Mandatory Impact Review

Several states are considering legislation that would require communities to conduct impact assessments before approving proposed big-box store developments. (See also Community Impact Review and Regional Impact Review above.)

Click here for more details and model legislation from California, New Jersey, Vermont.

Pharmacy Equity Laws

Despite consumer preferences for face-to-face pharmacy service, insurance plans have offered incentives causing more and more people to use mail order pharmacy companies. This is because the top three pharmacy benefit management companies (PBMs), which provide prescription drug benefits for HMOs, own their own mail order companies.

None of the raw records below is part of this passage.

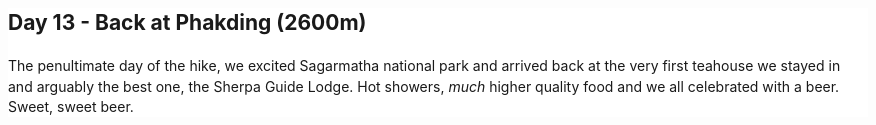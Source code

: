 <div class="strava-embed-placeholder" data-embed-type="activity" data-embed-id="8829287149" data-style="standard"></div>
  
<div class="strava-embed-placeholder" data-embed-type="activity" data-embed-id="8835095144" data-style="standard"></div>

  

## Day 13 - Back at Phakding (2600m)

The penultimate day of the hike, we excited Sagarmatha national park and arrived back at the very first teahouse we stayed in and arguably the best one, the Sherpa Guide Lodge. Hot showers, _much_ higher quality food and we all celebrated with a beer. Sweet, sweet beer.
  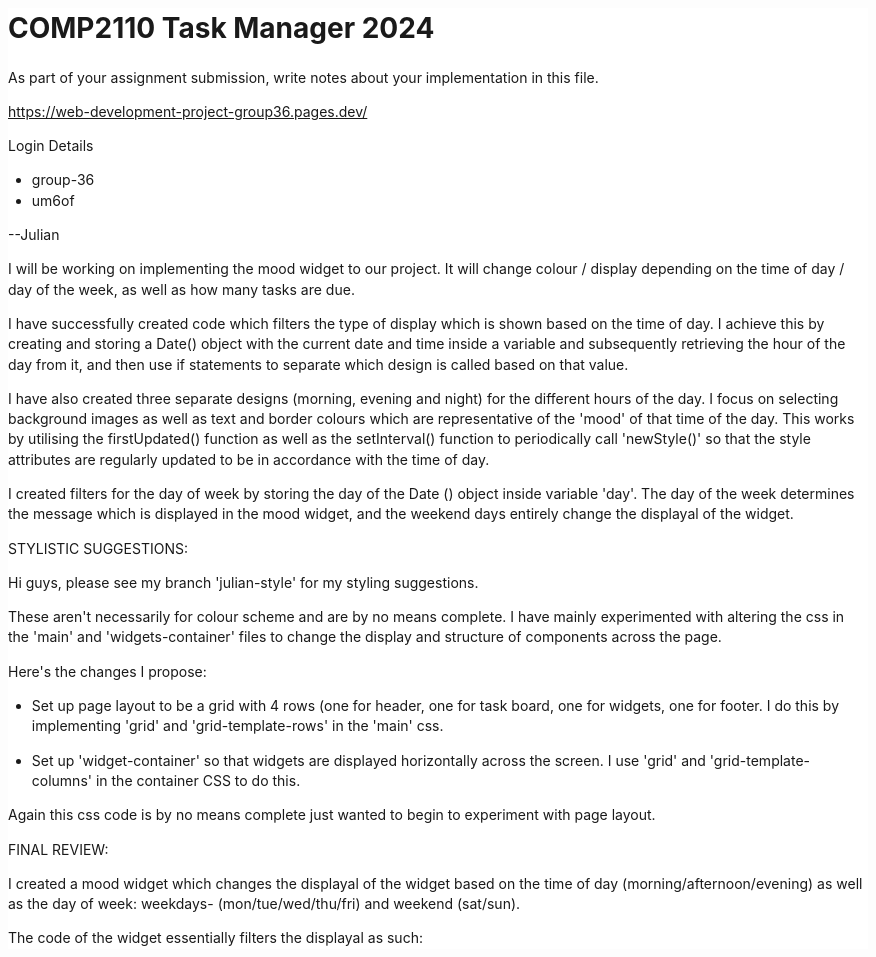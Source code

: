 # COMP2110 Task Manager 2024

As part of your assignment submission, write notes about your implementation
in this file.

https://web-development-project-group36.pages.dev/

Login Details
- group-36
- um6of


--Julian 

I will be working on implementing the mood widget to our project. It will change colour / display depending on the time of day / day of the week, as well as how many tasks are due.

I have successfully created code which filters the type of display which is shown based on the time of day. I achieve this by creating and storing a Date() object with the current date and time inside a variable and subsequently retrieving the hour of the day from it, and then use if statements to separate which design is called based on that value.

I have also created three separate designs (morning, evening and night) for the different hours of the day. I focus on selecting background images as well as text and border colours which are representative of the 'mood' of that time of the day. This works by utilising the firstUpdated() function as well as the setInterval() function to periodically call 'newStyle()' so that the style attributes are regularly updated to be in accordance with the time of day.

I created filters for the day of week by storing the day of the Date () object inside variable 'day'. The day of the week determines the message which is displayed in the mood widget, and the weekend days entirely change the displayal of the widget.

STYLISTIC SUGGESTIONS:

Hi guys, please see my branch 'julian-style' for my styling suggestions.

These aren't necessarily for colour scheme and are by no means complete. I have mainly experimented with altering the css in the 'main' and 'widgets-container' files to change the display and structure of components across the page.

Here's the changes I propose:

- Set up page layout to be a grid with 4 rows (one for header, one for task board, one for widgets, one for footer. I do this by implementing 'grid' and 'grid-template-rows' in the 'main' css.

- Set up 'widget-container' so that widgets are displayed horizontally across the screen. I use 'grid' and 'grid-template-columns' in the container CSS to do this.

Again this css code is by no means complete just wanted to begin to experiment with page layout.

FINAL REVIEW:

I created a mood widget which changes the displayal of the widget based on the time of day (morning/afternoon/evening) as well as the day of week: weekdays- (mon/tue/wed/thu/fri) and weekend (sat/sun).

The code of the widget essentially filters the displayal as such:
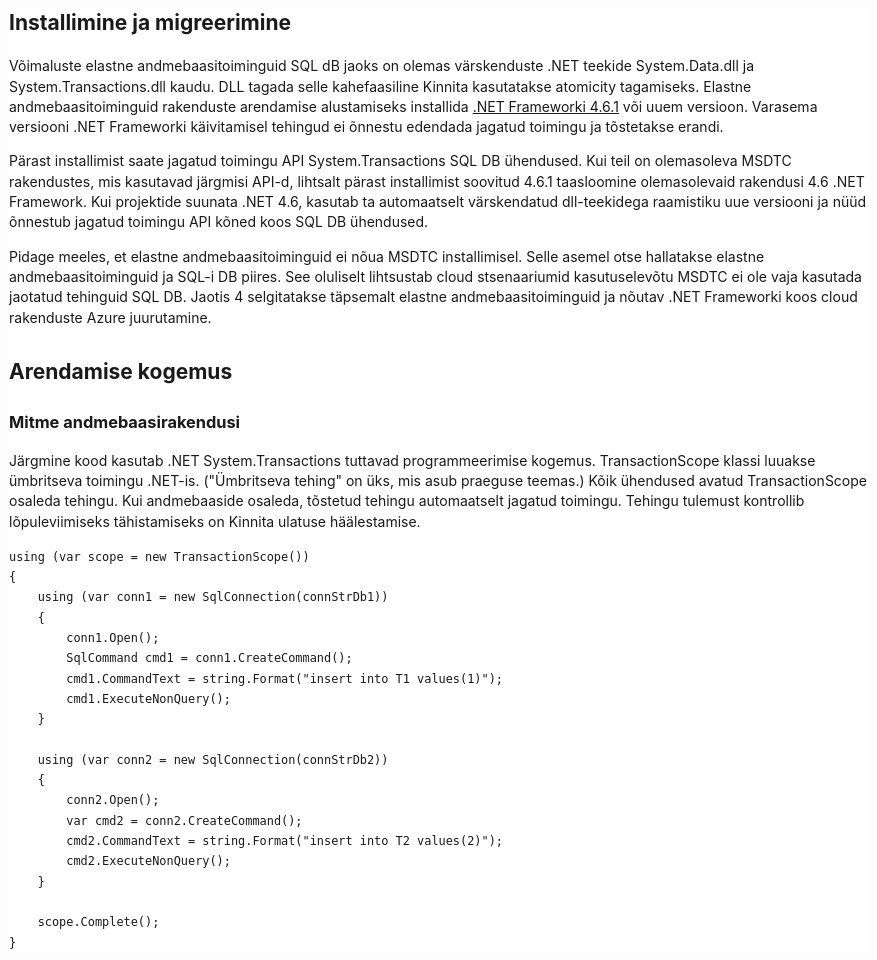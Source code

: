 
## <a name="installation-and-migration"></a>Installimine ja migreerimine

Võimaluste elastne andmebaasitoiminguid SQL dB jaoks on olemas värskenduste .NET teekide System.Data.dll ja System.Transactions.dll kaudu. DLL tagada selle kahefaasiline Kinnita kasutatakse atomicity tagamiseks. Elastne andmebaasitoiminguid rakenduste arendamise alustamiseks installida [.NET Frameworki 4.6.1](https://www.microsoft.com/download/details.aspx?id=49981) või uuem versioon. Varasema versiooni .NET Frameworki käivitamisel tehingud ei õnnestu edendada jagatud toimingu ja tõstetakse erandi.

Pärast installimist saate jagatud toimingu API System.Transactions SQL DB ühendused. Kui teil on olemasoleva MSDTC rakendustes, mis kasutavad järgmisi API-d, lihtsalt pärast installimist soovitud 4.6.1 taasloomine olemasolevaid rakendusi 4.6 .NET Framework. Kui projektide suunata .NET 4.6, kasutab ta automaatselt värskendatud dll-teekidega raamistiku uue versiooni ja nüüd õnnestub jagatud toimingu API kõned koos SQL DB ühendused.

Pidage meeles, et elastne andmebaasitoiminguid ei nõua MSDTC installimisel. Selle asemel otse hallatakse elastne andmebaasitoiminguid ja SQL-i DB piires. See oluliselt lihtsustab cloud stsenaariumid kasutuselevõtu MSDTC ei ole vaja kasutada jaotatud tehinguid SQL DB. Jaotis 4 selgitatakse täpsemalt elastne andmebaasitoiminguid ja nõutav .NET Frameworki koos cloud rakenduste Azure juurutamine.

## <a name="development-experience"></a>Arendamise kogemus

### <a name="multi-database-applications"></a>Mitme andmebaasirakendusi

Järgmine kood kasutab .NET System.Transactions tuttavad programmeerimise kogemus. TransactionScope klassi luuakse ümbritseva toimingu .NET-is. ("Ümbritseva tehing" on üks, mis asub praeguse teemas.) Kõik ühendused avatud TransactionScope osaleda tehingu. Kui andmebaaside osaleda, tõstetud tehingu automaatselt jagatud toimingu. Tehingu tulemust kontrollib lõpuleviimiseks tähistamiseks on Kinnita ulatuse häälestamise.

    using (var scope = new TransactionScope())
    {
        using (var conn1 = new SqlConnection(connStrDb1))
        {
            conn1.Open();
            SqlCommand cmd1 = conn1.CreateCommand();
            cmd1.CommandText = string.Format("insert into T1 values(1)");
            cmd1.ExecuteNonQuery();
        }

        using (var conn2 = new SqlConnection(connStrDb2))
        {
            conn2.Open();
            var cmd2 = conn2.CreateCommand();
            cmd2.CommandText = string.Format("insert into T2 values(2)");
            cmd2.ExecuteNonQuery();
        }

        scope.Complete();
    }
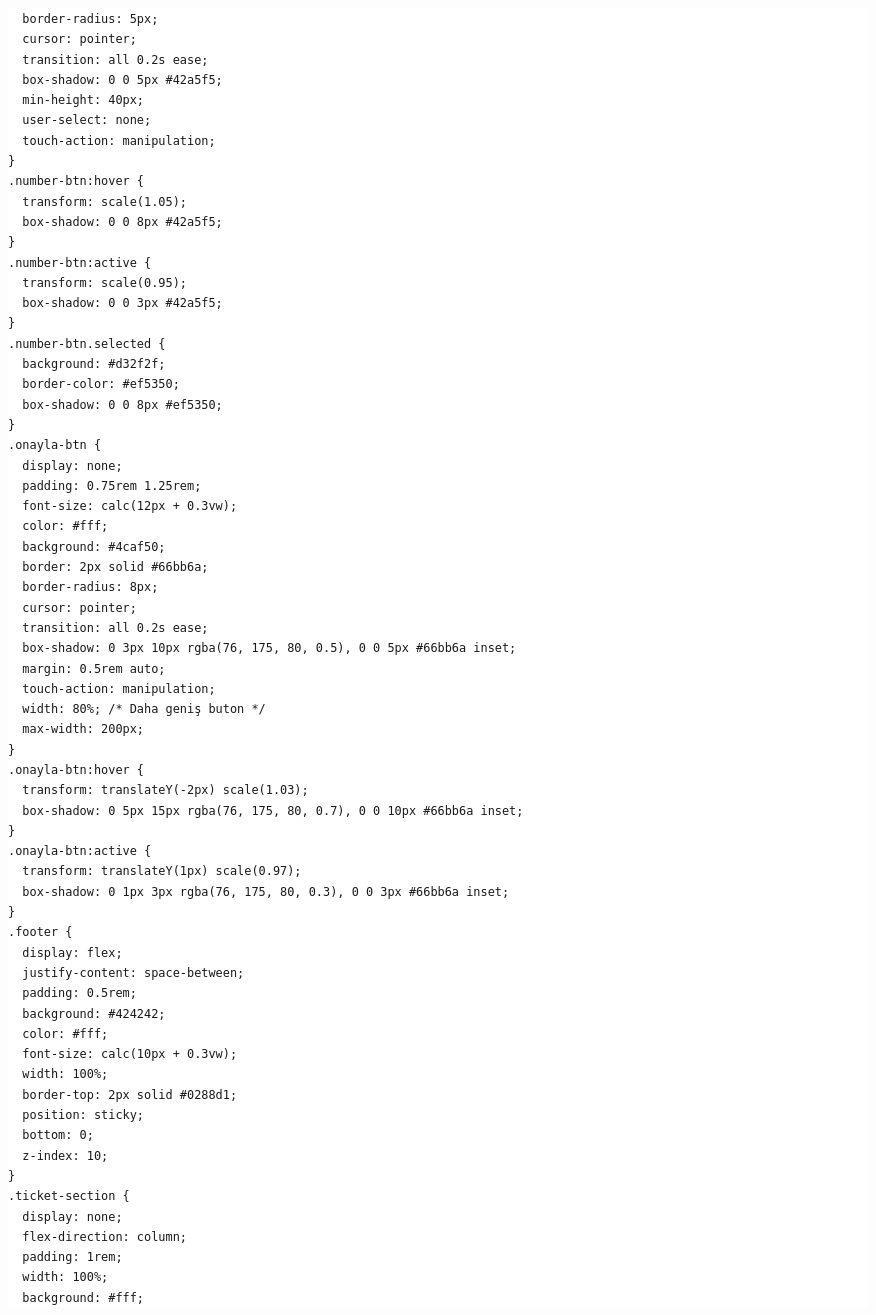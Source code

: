       border-radius: 5px;
      cursor: pointer;
      transition: all 0.2s ease;
      box-shadow: 0 0 5px #42a5f5;
      min-height: 40px;
      user-select: none;
      touch-action: manipulation;
    }
    .number-btn:hover {
      transform: scale(1.05);
      box-shadow: 0 0 8px #42a5f5;
    }
    .number-btn:active {
      transform: scale(0.95);
      box-shadow: 0 0 3px #42a5f5;
    }
    .number-btn.selected {
      background: #d32f2f;
      border-color: #ef5350;
      box-shadow: 0 0 8px #ef5350;
    }
    .onayla-btn {
      display: none;
      padding: 0.75rem 1.25rem;
      font-size: calc(12px + 0.3vw);
      color: #fff;
      background: #4caf50;
      border: 2px solid #66bb6a;
      border-radius: 8px;
      cursor: pointer;
      transition: all 0.2s ease;
      box-shadow: 0 3px 10px rgba(76, 175, 80, 0.5), 0 0 5px #66bb6a inset;
      margin: 0.5rem auto;
      touch-action: manipulation;
      width: 80%; /* Daha geniş buton */
      max-width: 200px;
    }
    .onayla-btn:hover {
      transform: translateY(-2px) scale(1.03);
      box-shadow: 0 5px 15px rgba(76, 175, 80, 0.7), 0 0 10px #66bb6a inset;
    }
    .onayla-btn:active {
      transform: translateY(1px) scale(0.97);
      box-shadow: 0 1px 3px rgba(76, 175, 80, 0.3), 0 0 3px #66bb6a inset;
    }
    .footer {
      display: flex;
      justify-content: space-between;
      padding: 0.5rem;
      background: #424242;
      color: #fff;
      font-size: calc(10px + 0.3vw);
      width: 100%;
      border-top: 2px solid #0288d1;
      position: sticky;
      bottom: 0;
      z-index: 10;
    }
    .ticket-section {
      display: none;
      flex-direction: column;
      padding: 1rem;
      width: 100%;
      background: #fff;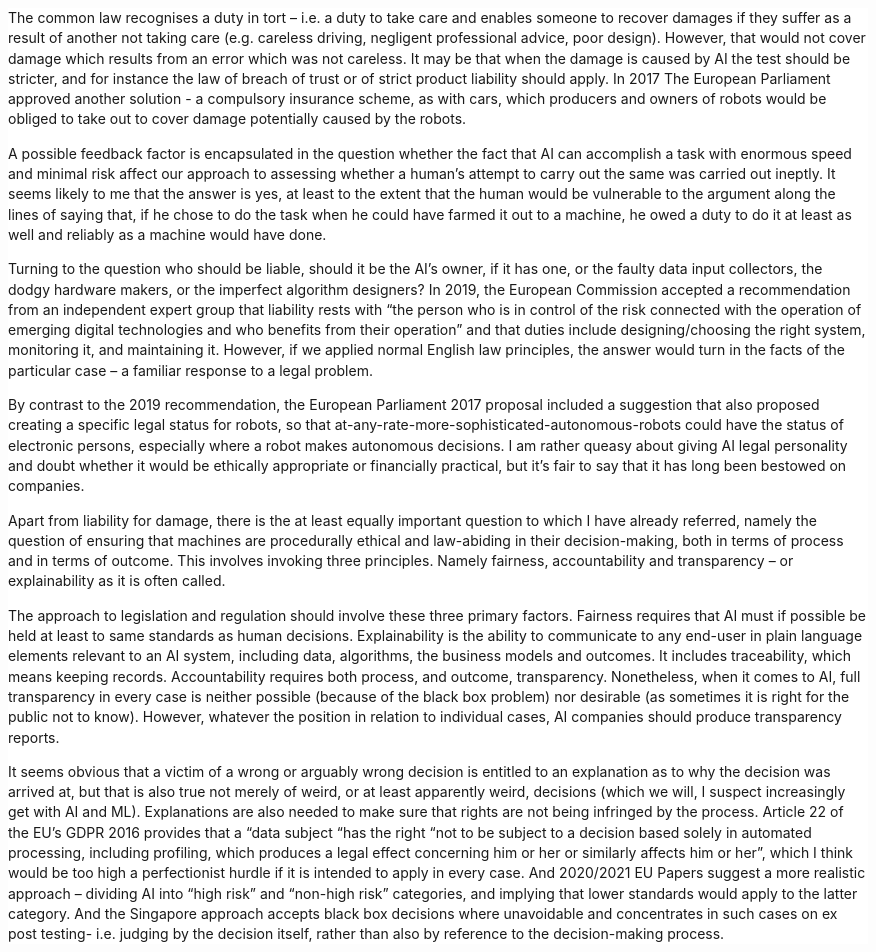 The common law recognises a duty in tort – i.e. a duty to take care and enables someone to recover damages if they suffer as a result of another not taking care (e.g. careless driving, negligent professional advice, poor design). However, that would not cover damage which results from an error which was not careless. It may be that when the damage is caused by AI the test should be stricter, and for instance the law of breach of trust or of strict product liability  should apply. In 2017 The European Parliament approved another solution - a compulsory insurance scheme, as with cars, which producers and owners of robots would be obliged to take out to cover damage potentially caused by the robots. 

A possible feedback factor is encapsulated in the question whether the fact that AI can accomplish a task with enormous speed and minimal risk affect our approach to assessing whether a human’s attempt to carry out the same was carried out ineptly. It seems likely to me that the answer is yes, at least to the extent that the human would be vulnerable to the argument along the lines of saying that, if he chose to do the task when he could have farmed it out to a machine, he owed a duty to do it at least as well and reliably as a machine would have done.

Turning to the question who should be liable, should it be the AI’s owner, if it has one, or the faulty data input collectors, the dodgy hardware makers, or the imperfect algorithm designers? In 2019, the European Commission accepted a recommendation from an independent expert group that liability rests with “the person who is in control of the risk connected with the operation of emerging digital technologies and who benefits from their operation” and that duties include designing/choosing the right system, monitoring it, and maintaining it. However, if we applied normal English law principles, the answer would turn in the facts of the particular case – a familiar response to a legal problem. 

By contrast to the 2019 recommendation, the European Parliament 2017 proposal included a suggestion that also proposed creating a specific legal status for robots, so that at-any-rate-more-sophisticated-autonomous-robots could have the status of electronic persons, especially where a robot makes autonomous decisions. I am rather queasy about giving AI legal personality and doubt whether it would be ethically appropriate or financially practical, but it’s fair to say that it has long been bestowed on companies.

Apart from liability for damage, there is the at least equally important question to which I have already referred, namely the question of ensuring that machines are procedurally ethical and law-abiding in their decision-making, both in terms of process and in terms of outcome. This involves invoking three principles. Namely fairness, accountability and transparency – or explainability as it is often called.

The approach to legislation and regulation should involve these  three primary factors. Fairness requires that AI must if possible be held at least to same standards as human decisions. Explainability is the ability to communicate to any end-user in plain language elements relevant to an AI system, including data, algorithms, the business models and outcomes. It includes traceability, which means keeping records. Accountability requires both process, and outcome, transparency. Nonetheless, when it comes to AI, full transparency in every case is neither possible (because of the black box problem) nor desirable (as sometimes it is right for the public not to know). However, whatever the position in relation to individual cases, AI companies should produce transparency reports.

It seems obvious that a victim of a wrong or arguably wrong decision is entitled to an explanation as to why the decision was arrived at, but that is also true not merely of weird, or at least apparently weird, decisions (which we will, I suspect increasingly get with AI and ML). Explanations are also needed to make sure that rights are not being infringed by the process. Article 22 of the EU’s GDPR 2016 provides that a “data subject “has the right “not to be subject to a decision based solely in automated processing, including profiling, which produces a legal effect concerning him or her or similarly affects him or her”, which I think would be too high a perfectionist hurdle if it is intended to apply in every case.  And 2020/2021 EU Papers suggest a more realistic approach – dividing AI into “high risk” and “non-high risk” categories, and implying that lower standards would apply to the latter category. And the Singapore approach accepts black box decisions where unavoidable and concentrates in such cases on ex post testing- i.e. judging by the decision itself, rather than also by reference to the decision-making process. 
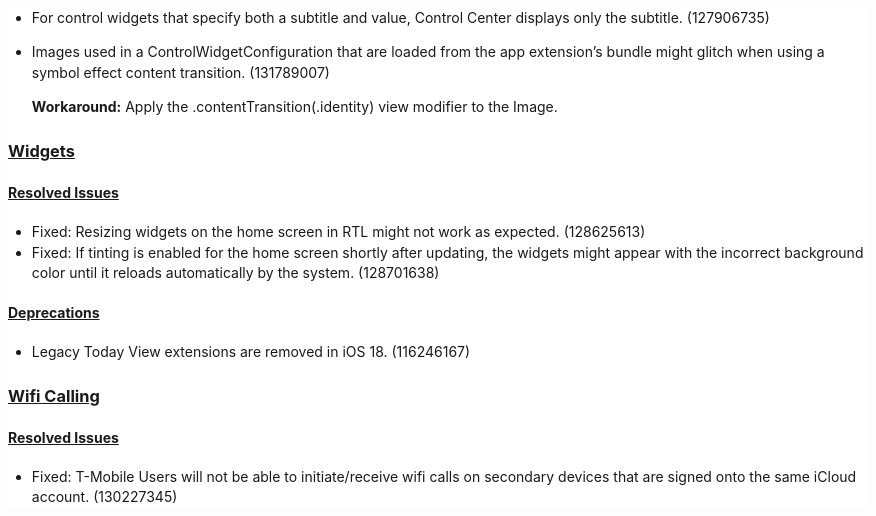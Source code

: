 - For control widgets that specify both a subtitle and value, Control Center displays only the subtitle. (127906735)
- Images used in a ControlWidgetConfiguration that are loaded from the app extension’s bundle might glitch when using a symbol effect content transition. (131789007)

  **Workaround:** Apply the .contentTransition(.identity) view modifier to the Image.

### [Widgets](https://developer.apple.com/documentation/ios-ipados-release-notes/ios-ipados-18-release-notes#Widgets)

#### [Resolved Issues](https://developer.apple.com/documentation/ios-ipados-release-notes/ios-ipados-18-release-notes#Resolved-Issues)

- Fixed: Resizing widgets on the home screen in RTL might not work as expected. (128625613)
- Fixed: If tinting is enabled for the home screen shortly after updating, the widgets might appear with the incorrect background color until it reloads automatically by the system. (128701638)

#### [Deprecations](https://developer.apple.com/documentation/ios-ipados-release-notes/ios-ipados-18-release-notes#Deprecations)

- Legacy Today View extensions are removed in iOS 18. (116246167)

### [Wifi Calling](https://developer.apple.com/documentation/ios-ipados-release-notes/ios-ipados-18-release-notes#Wifi-Calling)

#### [Resolved Issues](https://developer.apple.com/documentation/ios-ipados-release-notes/ios-ipados-18-release-notes#Resolved-Issues)

- Fixed: T-Mobile Users will not be able to initiate/receive wifi calls on secondary devices that are signed onto the same iCloud account. (130227345)
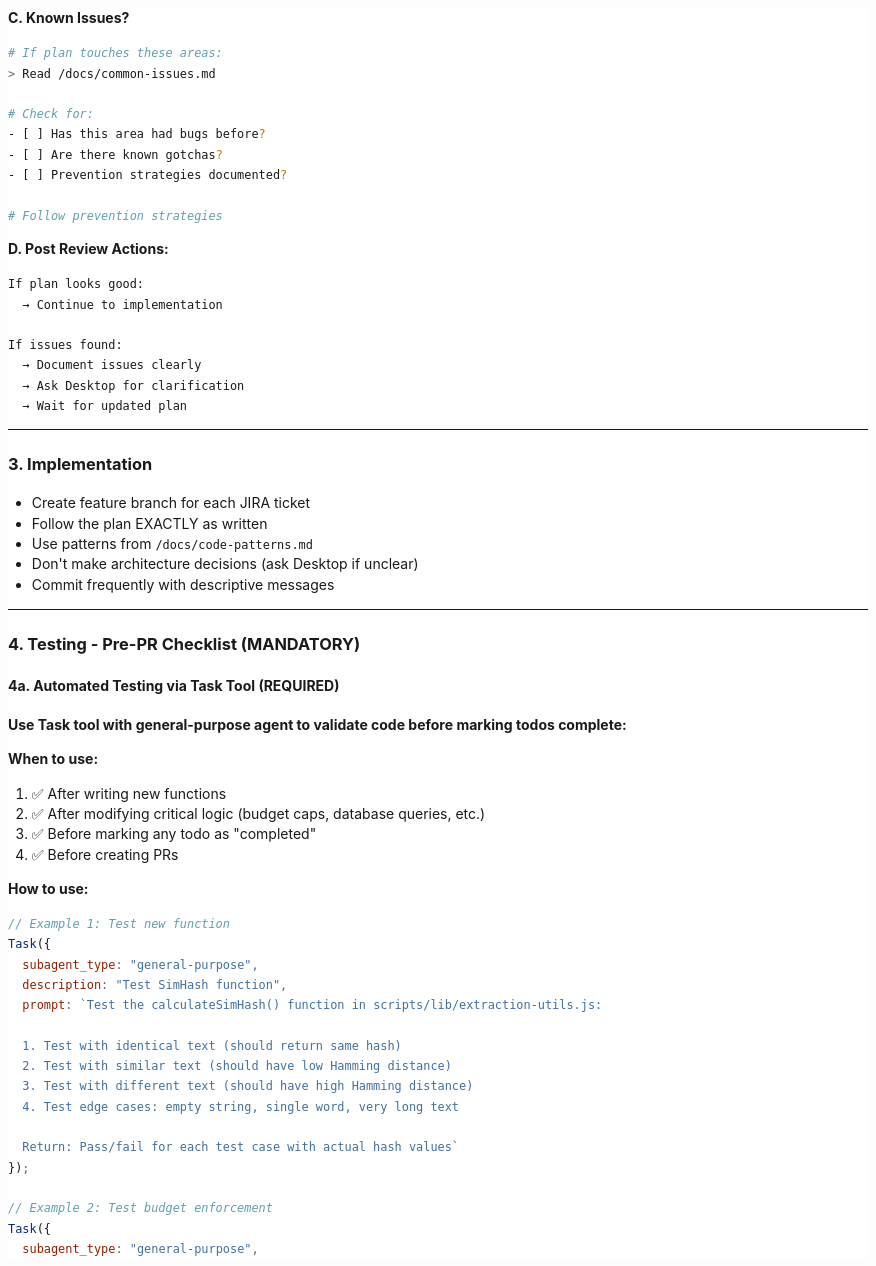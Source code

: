 **C. Known Issues?**
```bash
# If plan touches these areas:
> Read /docs/common-issues.md

# Check for:
- [ ] Has this area had bugs before?
- [ ] Are there known gotchas?
- [ ] Prevention strategies documented?

# Follow prevention strategies
```

**D. Post Review Actions:**
```
If plan looks good:
  → Continue to implementation

If issues found:
  → Document issues clearly
  → Ask Desktop for clarification
  → Wait for updated plan
```

---

### 3. Implementation
- Create feature branch for each JIRA ticket
- Follow the plan EXACTLY as written
- Use patterns from `/docs/code-patterns.md`
- Don't make architecture decisions (ask Desktop if unclear)
- Commit frequently with descriptive messages

---

### 4. Testing - Pre-PR Checklist (MANDATORY)

#### 4a. Automated Testing via Task Tool (REQUIRED)

**Use Task tool with general-purpose agent to validate code before marking todos complete:**

**When to use:**
1. ✅ After writing new functions
2. ✅ After modifying critical logic (budget caps, database queries, etc.)
3. ✅ Before marking any todo as "completed"
4. ✅ Before creating PRs

**How to use:**
```javascript
// Example 1: Test new function
Task({
  subagent_type: "general-purpose",
  description: "Test SimHash function",
  prompt: `Test the calculateSimHash() function in scripts/lib/extraction-utils.js:

  1. Test with identical text (should return same hash)
  2. Test with similar text (should have low Hamming distance)
  3. Test with different text (should have high Hamming distance)
  4. Test edge cases: empty string, single word, very long text

  Return: Pass/fail for each test case with actual hash values`
});

// Example 2: Test budget enforcement
Task({
  subagent_type: "general-purpose",
```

State equity laws, which have passed in at least five states, require insurers to make co-pays equal regardless of the type of pharmacy used.

Click here for more details and model legislation from Illinois.

Protecting Franchisees

Franchise corporations can provide their locally owned stores with the economies of scale advantages available to large businesses. However, most franchise contracts are unbalanced, pushing the financial risk toward the small business owner while funneling the profits to the franchise corporation. Franchise laws can ensure that the franchise corporation and the franchise owner fairly share authority, rights, and responsibilities.

Click here for more details and model legislation from Iowa.

NATIONAL POLICIES

Antitrust: Price Discrimination

The Federal Robinson-Patman Act was intended to protect small, independent businesses in an environment increasingly controlled by large firms with huge market power. The Act prohibits manufacturers and suppliers from providing discounts and other preferential treatment to some buyers, if such practice lessens competition or injures individual competitors. However, many antitrust scholars and enforcers dislike the act’s focus on maintaining a decentralized economy, and more allegations of violations have not been fully investigated.